Write your schemas first, then ask AI to extract assumptions and find patterns — AI cannot inspect the unwritten
When using AI to assist schema inspection, first externalize your thinking in writing, then request assumption extraction, pattern detection across entries, or adversarial questioning—because AI can only inspect articulated schemas, not internal ones.
Why This Is a Rule
AI can only operate on text you provide — it cannot introspect your mind. Asking AI "what are my assumptions?" without first externalizing your thinking produces the AI's generic assumptions about people in your situation, not your actual assumptions. The AI doesn't know your schemas because your schemas live in your head, not in the prompt.
The prerequisite — writing first — converts internal schemas into inspectable text. Once externalized, AI becomes a powerful schema inspection tool through three modes: Assumption extraction ("list every assumption embedded in this text"), Pattern detection ("what themes recur across these ten journal entries?"), and Adversarial questioning ("argue against each of my stated rules — what's the strongest case that each one is wrong?").
Each mode leverages AI's strengths while requiring human externalization as input.

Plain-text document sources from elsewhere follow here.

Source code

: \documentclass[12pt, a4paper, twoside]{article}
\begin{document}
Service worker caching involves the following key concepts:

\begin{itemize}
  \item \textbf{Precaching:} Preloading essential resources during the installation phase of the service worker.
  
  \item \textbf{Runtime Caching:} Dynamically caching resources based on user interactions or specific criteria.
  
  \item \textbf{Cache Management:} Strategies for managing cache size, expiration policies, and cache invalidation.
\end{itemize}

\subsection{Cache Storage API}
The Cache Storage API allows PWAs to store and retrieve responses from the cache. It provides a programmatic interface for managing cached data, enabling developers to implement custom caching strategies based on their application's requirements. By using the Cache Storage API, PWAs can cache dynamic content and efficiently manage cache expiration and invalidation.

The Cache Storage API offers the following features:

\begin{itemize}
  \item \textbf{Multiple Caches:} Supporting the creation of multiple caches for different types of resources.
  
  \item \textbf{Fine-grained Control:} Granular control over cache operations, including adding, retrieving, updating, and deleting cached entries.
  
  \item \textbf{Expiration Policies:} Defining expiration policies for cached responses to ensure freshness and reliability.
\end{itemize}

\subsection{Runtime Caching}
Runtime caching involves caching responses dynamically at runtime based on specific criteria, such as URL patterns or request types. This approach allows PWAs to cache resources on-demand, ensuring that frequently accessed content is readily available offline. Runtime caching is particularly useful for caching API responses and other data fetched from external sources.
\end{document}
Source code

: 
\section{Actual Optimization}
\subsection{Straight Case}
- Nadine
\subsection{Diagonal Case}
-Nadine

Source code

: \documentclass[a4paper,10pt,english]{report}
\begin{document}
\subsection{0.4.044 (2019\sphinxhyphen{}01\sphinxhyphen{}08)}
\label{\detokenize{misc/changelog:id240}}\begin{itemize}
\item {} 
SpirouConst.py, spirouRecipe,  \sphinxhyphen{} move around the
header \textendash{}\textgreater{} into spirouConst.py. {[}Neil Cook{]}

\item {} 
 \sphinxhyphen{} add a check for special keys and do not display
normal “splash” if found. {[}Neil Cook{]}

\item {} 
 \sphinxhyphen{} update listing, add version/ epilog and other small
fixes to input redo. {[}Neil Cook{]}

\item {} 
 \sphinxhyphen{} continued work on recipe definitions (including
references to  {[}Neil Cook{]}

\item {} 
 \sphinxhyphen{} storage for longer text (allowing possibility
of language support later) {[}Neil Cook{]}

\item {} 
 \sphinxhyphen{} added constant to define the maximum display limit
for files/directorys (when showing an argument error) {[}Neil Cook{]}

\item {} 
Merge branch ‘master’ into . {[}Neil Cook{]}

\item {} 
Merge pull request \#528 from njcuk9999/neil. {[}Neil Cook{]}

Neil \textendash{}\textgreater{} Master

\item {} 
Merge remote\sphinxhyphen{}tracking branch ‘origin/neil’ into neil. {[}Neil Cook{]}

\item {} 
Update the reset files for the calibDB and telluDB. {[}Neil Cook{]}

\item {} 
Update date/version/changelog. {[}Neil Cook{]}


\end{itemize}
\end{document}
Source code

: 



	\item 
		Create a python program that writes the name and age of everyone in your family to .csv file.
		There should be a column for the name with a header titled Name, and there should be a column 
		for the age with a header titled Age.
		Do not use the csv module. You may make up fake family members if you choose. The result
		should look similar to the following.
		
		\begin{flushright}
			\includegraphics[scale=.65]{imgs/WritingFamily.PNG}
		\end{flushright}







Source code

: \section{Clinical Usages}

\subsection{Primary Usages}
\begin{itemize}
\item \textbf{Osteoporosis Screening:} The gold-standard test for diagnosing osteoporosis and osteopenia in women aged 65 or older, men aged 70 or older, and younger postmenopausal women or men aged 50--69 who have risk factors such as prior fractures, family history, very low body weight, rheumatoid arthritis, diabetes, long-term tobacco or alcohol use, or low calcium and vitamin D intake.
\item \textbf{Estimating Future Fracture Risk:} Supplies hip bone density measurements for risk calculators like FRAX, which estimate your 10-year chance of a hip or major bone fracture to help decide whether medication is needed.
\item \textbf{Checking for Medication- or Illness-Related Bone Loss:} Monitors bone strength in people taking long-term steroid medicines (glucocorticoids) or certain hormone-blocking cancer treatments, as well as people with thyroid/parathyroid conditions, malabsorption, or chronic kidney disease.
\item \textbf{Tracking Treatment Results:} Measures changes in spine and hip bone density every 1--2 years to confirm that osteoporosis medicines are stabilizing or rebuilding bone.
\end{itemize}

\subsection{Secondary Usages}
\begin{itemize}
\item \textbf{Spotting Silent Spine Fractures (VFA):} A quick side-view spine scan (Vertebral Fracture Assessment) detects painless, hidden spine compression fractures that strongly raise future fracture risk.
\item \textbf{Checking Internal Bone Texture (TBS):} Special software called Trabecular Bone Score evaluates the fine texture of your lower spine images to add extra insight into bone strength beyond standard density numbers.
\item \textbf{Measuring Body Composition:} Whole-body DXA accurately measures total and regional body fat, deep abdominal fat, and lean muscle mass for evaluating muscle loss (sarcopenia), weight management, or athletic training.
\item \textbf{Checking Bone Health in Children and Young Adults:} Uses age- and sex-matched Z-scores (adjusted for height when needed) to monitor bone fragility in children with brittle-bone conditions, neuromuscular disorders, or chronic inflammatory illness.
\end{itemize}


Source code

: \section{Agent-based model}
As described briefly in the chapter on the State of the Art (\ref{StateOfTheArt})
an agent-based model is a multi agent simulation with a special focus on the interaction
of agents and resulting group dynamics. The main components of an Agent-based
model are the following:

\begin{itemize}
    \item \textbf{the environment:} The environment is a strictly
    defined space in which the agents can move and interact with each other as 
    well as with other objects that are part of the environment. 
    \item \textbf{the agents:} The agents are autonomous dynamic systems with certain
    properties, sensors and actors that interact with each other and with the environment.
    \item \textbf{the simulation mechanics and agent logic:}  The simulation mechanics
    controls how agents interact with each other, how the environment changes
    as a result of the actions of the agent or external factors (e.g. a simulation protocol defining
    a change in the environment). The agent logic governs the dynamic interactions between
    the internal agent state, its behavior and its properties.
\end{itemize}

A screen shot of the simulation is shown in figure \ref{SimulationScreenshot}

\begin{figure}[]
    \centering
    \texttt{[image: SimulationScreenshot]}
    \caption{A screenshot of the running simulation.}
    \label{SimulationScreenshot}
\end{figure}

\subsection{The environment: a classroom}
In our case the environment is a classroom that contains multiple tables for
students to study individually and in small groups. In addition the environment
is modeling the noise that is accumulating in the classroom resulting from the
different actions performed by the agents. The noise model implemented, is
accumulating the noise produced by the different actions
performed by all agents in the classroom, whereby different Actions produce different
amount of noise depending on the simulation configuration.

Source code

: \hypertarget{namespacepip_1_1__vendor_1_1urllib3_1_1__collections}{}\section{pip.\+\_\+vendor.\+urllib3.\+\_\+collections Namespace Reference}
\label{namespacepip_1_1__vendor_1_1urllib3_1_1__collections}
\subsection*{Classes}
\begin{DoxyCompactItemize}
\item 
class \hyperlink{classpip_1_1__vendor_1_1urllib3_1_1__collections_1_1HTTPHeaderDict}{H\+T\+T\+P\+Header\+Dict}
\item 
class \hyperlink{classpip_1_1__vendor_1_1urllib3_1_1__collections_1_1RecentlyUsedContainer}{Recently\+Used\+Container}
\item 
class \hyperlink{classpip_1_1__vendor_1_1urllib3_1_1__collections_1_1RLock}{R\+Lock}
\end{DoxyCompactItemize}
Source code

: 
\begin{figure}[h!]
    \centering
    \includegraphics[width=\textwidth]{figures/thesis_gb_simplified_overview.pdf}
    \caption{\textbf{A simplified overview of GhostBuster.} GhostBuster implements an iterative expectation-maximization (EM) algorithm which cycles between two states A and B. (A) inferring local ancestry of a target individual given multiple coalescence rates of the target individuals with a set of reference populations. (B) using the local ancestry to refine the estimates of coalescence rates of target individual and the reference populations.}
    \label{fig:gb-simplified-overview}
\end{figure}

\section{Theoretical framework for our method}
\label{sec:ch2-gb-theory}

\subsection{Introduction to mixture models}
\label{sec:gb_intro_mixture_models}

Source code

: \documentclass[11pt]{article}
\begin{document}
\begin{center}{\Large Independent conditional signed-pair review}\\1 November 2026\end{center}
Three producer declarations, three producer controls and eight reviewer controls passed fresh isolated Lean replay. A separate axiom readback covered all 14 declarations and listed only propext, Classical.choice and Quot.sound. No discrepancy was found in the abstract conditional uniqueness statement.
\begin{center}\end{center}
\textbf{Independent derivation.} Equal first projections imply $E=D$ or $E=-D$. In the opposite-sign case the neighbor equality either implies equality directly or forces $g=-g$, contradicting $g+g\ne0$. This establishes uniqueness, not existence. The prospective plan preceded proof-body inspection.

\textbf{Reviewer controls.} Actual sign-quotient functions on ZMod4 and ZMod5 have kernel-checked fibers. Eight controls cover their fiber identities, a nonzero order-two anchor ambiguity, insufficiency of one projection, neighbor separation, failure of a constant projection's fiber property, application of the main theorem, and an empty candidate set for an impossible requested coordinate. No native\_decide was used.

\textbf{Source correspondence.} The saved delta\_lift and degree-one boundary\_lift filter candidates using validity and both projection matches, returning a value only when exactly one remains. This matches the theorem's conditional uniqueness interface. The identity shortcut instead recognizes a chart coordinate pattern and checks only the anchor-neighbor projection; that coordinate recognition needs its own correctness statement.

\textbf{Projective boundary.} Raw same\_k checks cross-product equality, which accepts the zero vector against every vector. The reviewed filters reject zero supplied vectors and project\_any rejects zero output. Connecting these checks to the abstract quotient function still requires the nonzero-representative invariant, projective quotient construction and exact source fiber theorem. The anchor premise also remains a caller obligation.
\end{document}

The human does what AI can't (introspecting and articulating internal schemas); the AI does what humans can't (processing large volumes of text for patterns, generating adversarial arguments without emotional investment, extracting assumptions with no loyalty to the author's perspective).
When This Fires
- Using AI to assist with self-examination, schema inspection, or mental model analysis
- After completing a schema audit (Five-step schema audit: list rules, source origins, find successes/failures, rate confidence, check evidence) and wanting AI to find patterns across entries
- When you want an adversarial perspective on your operating rules but don't have a thinking partner
- Any AI-augmented self-reflection where the input is your own thinking
Common Failure Mode
Asking AI to analyze your schemas without writing them first: "What patterns do you see in how I think?" The AI has no access to how you think — it can only analyze how you write. Without written externalization, the AI produces generic personality analysis that feels insightful but isn't personalized. Write your schemas first; then AI analysis becomes genuinely personalized because it's operating on your actual articulated thinking.
The Protocol
For AI-assisted schema inspection: (1) Write first: externalize your thinking — operating rules, decision patterns, recurring reactions, assumptions — in text. Don't ask AI to generate this; generate it yourself. (2) Then request one of three AI modes: "Extract every assumption embedded in this text" (assumption extraction), "What patterns do you see across these [N] entries?" (pattern detection), or "Argue against each of my stated rules — what's the strongest case each one is wrong?" (adversarial questioning). (3) Review AI output against your lived experience — AI finds patterns in text; you validate whether they match reality.